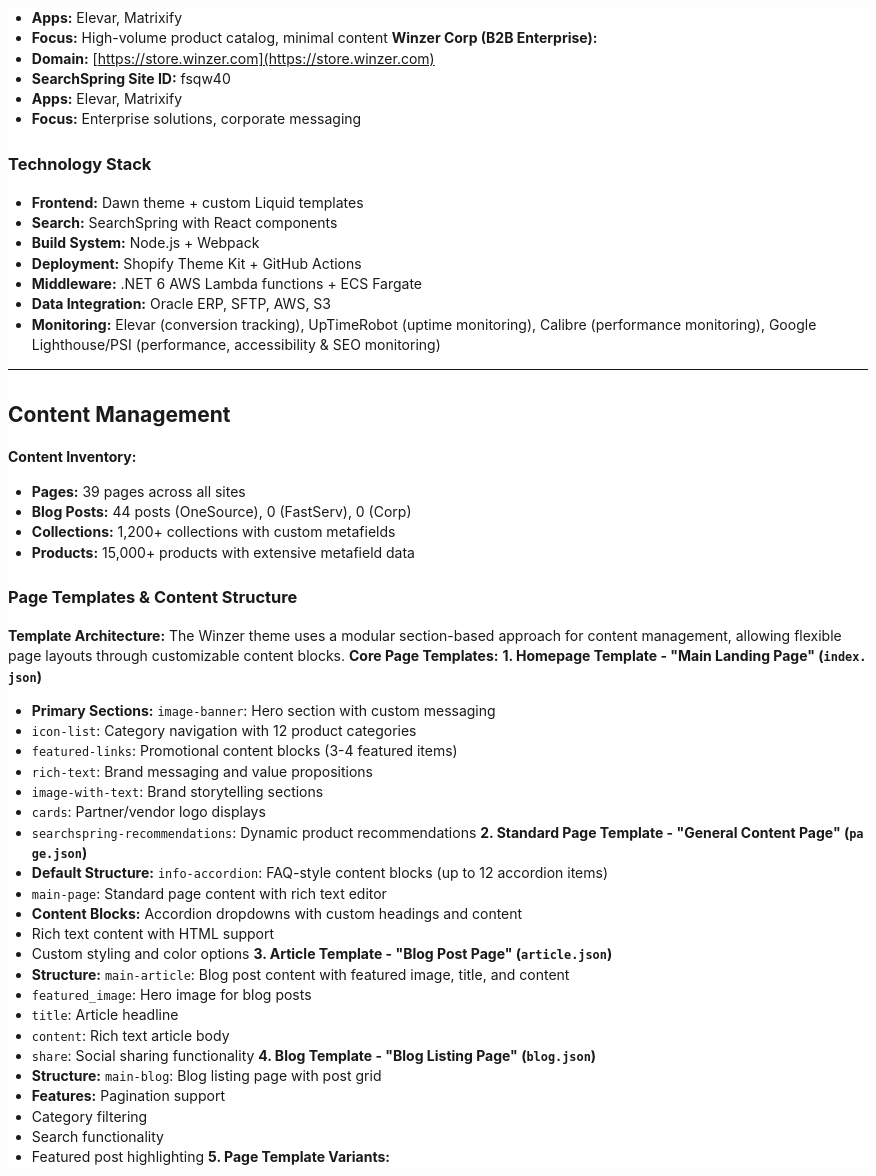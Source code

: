 - **Apps:** Elevar, Matrixify
- **Focus:** High-volume product catalog, minimal content
**Winzer Corp (B2B Enterprise):**
- **Domain:** [https://store.winzer.com](https://store.winzer.com)
- **SearchSpring Site ID:** fsqw40
- **Apps:** Elevar, Matrixify
- **Focus:** Enterprise solutions, corporate messaging
### Technology Stack
- **Frontend:** Dawn theme + custom Liquid templates
- **Search:** SearchSpring with React components
- **Build System:** Node.js + Webpack
- **Deployment:** Shopify Theme Kit + GitHub Actions
- **Middleware:** .NET 6 AWS Lambda functions + ECS Fargate
- **Data Integration:** Oracle ERP, SFTP, AWS, S3
- **Monitoring:** Elevar (conversion tracking), UpTimeRobot (uptime monitoring), Calibre (performance monitoring), Google Lighthouse/PSI (performance, accessibility &amp; SEO monitoring)
---
## Content Management
**Content Inventory:**
- **Pages:** 39 pages across all sites
- **Blog Posts:** 44 posts (OneSource), 0 (FastServ), 0 (Corp)
- **Collections:** 1,200+ collections with custom metafields
- **Products:** 15,000+ products with extensive metafield data
### Page Templates &amp; Content Structure
**Template Architecture:**
The Winzer theme uses a modular section-based approach for content management, allowing flexible page layouts through customizable content blocks.
**Core Page Templates:**
**1. Homepage Template - "Main Landing Page" (`index.json`)**
- **Primary Sections:**
`image-banner`: Hero section with custom messaging
- `icon-list`: Category navigation with 12 product categories
- `featured-links`: Promotional content blocks (3-4 featured items)
- `rich-text`: Brand messaging and value propositions
- `image-with-text`: Brand storytelling sections
- `cards`: Partner/vendor logo displays
- `searchspring-recommendations`: Dynamic product recommendations
**2. Standard Page Template - "General Content Page" (`page.json`)**
- **Default Structure:**
`info-accordion`: FAQ-style content blocks (up to 12 accordion items)
- `main-page`: Standard page content with rich text editor
- **Content Blocks:**
Accordion dropdowns with custom headings and content
- Rich text content with HTML support
- Custom styling and color options
**3. Article Template - "Blog Post Page" (`article.json`)**
- **Structure:**
`main-article`: Blog post content with featured image, title, and content
- `featured_image`: Hero image for blog posts
- `title`: Article headline
- `content`: Rich text article body
- `share`: Social sharing functionality
**4. Blog Template - "Blog Listing Page" (`blog.json`)**
- **Structure:**
`main-blog`: Blog listing page with post grid
- **Features:**
Pagination support
- Category filtering
- Search functionality
- Featured post highlighting
**5. Page Template Variants:**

————

◆ Assignment:
Set down exactly the line with "- **Content Blocks:**" and each line after it up to the end of the records, adding nothing.

◆ Result for this task:
- **Content Blocks:**
Accordion dropdowns with custom headings and content
- Rich text content with HTML support
- Custom styling and color options
**3. Article Template - "Blog Post Page" (`article.json`)**
- **Structure:**
`main-article`: Blog post content with featured image, title, and content
- `featured_image`: Hero image for blog posts
- `title`: Article headline
- `content`: Rich text article body
- `share`: Social sharing functionality
**4. Blog Template - "Blog Listing Page" (`blog.json`)**
- **Structure:**
`main-blog`: Blog listing page with post grid
- **Features:**
Pagination support
- Category filtering
- Search functionality
- Featured post highlighting
**5. Page Template Variants:**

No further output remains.